LXD is configured with lxdbr0 for networking. Juju is bootstrapped to localhost, and charms today are deployed to containers.

We now need to provision machines for Juju that are created elsewhere on the network, using juju add-machine ssh:user@host.

The problem, during that process, is that the provisioning script attempts to download the juju agent to the target machine (VM) from the Juju controller, which is on the private 10.x.x.x subnet used by lxdbr0. The VM has no route to the 10.x.x.x network managed by lxd, and times out attempting to reach it.
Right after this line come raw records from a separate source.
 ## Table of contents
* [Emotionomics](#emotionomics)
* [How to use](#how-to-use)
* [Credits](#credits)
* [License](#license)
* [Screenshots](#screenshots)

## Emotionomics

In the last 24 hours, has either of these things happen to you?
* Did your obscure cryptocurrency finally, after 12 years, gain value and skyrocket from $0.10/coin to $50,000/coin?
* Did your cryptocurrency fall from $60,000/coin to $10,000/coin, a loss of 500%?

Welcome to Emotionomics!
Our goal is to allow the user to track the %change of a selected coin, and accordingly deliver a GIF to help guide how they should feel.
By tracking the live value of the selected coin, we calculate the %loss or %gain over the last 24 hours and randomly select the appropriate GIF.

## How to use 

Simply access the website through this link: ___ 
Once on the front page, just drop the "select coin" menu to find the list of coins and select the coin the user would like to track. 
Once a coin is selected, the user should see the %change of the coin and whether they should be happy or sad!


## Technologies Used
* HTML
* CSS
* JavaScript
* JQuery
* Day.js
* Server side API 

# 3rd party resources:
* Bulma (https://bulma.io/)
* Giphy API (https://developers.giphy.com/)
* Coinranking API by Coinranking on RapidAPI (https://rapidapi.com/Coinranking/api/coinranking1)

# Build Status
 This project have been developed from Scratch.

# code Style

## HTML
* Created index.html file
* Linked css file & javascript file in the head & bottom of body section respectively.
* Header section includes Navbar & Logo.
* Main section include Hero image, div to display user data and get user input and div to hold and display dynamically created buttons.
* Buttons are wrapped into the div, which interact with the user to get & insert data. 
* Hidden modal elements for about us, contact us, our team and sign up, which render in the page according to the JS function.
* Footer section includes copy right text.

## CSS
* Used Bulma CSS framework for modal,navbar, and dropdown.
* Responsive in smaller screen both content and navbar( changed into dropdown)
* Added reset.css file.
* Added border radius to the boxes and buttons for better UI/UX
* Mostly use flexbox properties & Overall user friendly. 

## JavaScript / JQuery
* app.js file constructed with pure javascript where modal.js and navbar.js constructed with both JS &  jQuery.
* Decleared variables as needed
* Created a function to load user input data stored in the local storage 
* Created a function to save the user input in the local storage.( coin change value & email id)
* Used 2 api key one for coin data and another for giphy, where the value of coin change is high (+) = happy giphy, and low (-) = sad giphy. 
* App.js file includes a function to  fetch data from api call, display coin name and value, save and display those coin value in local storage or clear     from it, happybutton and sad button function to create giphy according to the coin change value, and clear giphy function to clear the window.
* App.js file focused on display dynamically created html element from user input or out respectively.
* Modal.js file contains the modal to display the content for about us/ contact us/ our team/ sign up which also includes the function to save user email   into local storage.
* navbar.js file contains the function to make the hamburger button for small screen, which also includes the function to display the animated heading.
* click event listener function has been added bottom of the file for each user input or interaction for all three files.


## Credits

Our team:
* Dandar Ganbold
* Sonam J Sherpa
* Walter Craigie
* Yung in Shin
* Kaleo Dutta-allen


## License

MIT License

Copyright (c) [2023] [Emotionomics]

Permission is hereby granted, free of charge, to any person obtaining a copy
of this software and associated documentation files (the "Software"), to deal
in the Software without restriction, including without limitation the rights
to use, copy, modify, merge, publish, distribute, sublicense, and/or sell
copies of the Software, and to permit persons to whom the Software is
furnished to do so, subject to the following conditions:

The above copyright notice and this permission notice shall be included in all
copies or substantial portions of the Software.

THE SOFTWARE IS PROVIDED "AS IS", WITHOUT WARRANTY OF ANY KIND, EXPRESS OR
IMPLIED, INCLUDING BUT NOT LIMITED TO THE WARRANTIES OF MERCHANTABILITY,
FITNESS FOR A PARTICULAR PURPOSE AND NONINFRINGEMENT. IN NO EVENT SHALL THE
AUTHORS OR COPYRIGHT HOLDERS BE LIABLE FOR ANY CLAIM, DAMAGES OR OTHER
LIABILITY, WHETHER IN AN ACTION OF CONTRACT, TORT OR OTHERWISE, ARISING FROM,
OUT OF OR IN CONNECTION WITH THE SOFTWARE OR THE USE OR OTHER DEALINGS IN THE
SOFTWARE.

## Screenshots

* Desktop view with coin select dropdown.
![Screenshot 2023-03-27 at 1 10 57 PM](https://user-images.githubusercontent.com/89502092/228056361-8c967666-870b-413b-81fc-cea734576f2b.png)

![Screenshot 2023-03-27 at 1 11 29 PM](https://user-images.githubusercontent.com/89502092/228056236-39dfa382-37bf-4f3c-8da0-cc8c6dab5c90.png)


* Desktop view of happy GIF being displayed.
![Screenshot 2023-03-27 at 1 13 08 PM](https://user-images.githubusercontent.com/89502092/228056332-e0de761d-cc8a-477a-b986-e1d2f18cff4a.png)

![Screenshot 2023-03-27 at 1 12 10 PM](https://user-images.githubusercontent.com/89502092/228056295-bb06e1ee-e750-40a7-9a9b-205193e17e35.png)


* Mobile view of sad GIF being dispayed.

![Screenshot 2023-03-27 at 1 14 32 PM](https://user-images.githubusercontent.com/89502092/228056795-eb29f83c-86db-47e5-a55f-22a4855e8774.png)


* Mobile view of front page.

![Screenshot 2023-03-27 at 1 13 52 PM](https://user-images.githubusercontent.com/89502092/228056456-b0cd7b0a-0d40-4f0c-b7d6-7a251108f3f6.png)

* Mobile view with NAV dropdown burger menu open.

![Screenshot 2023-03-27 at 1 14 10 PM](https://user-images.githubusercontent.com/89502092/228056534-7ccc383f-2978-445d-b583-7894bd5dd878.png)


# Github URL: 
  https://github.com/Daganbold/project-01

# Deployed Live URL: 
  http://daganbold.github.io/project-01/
I can think of a couple solutions, each with drawbacks, so I’m looking for more suggestions.

Potential solutions

Configure lxd to use a bridge

Configure the host networking to use a bridge, and allow each container to get its IP address via dhcp, using the host’s network.

The downside to this is that it requires the host is using dhcp, and that every container will then get a routable IP on the network.

Static routing

A static route would be added to the network router, making it aware of which host should receive traffic for the 10.x.x.x network used by lxdbr0. Additionally, an iptable PREROUTING rule to direct incoming traffic

macvlan

Easier than using a bridge, since it doesn’t require changes to the host, but is unsuitable for use with juju because it cannot do “hair-pinning”.

Other suggestions

There’ve been a few other suggestions so far, but need more input/research.

  • ovs bridging
  • Enabling FAN

Fundamentally, all agents need to be able to talk to the controller. So if you are hosting a controller in an LXD container and want to control machines outside of that machine, then you need a route back to the controller. Not just for provisioning, but all the time as it is how workloads are managed.

Also, if you are deploying some workloads in containers, and you want to also have those applications communicate with other applications, you’ll want to have those containers accessible to the other machines.

I would generally recommend bridging lxdbr0 onto the host network device and exposing your containers if you are going to mix local and remote machines. I will say that generally the LXD provider is not intended to host large, scalable workloads across many machines, and you’re running into the limitations there.

Another possibility with bionic + is to set up an LXD cluster, and then put everything into containers across the machines. However, you’ll still need some sort of answer to the routing issue.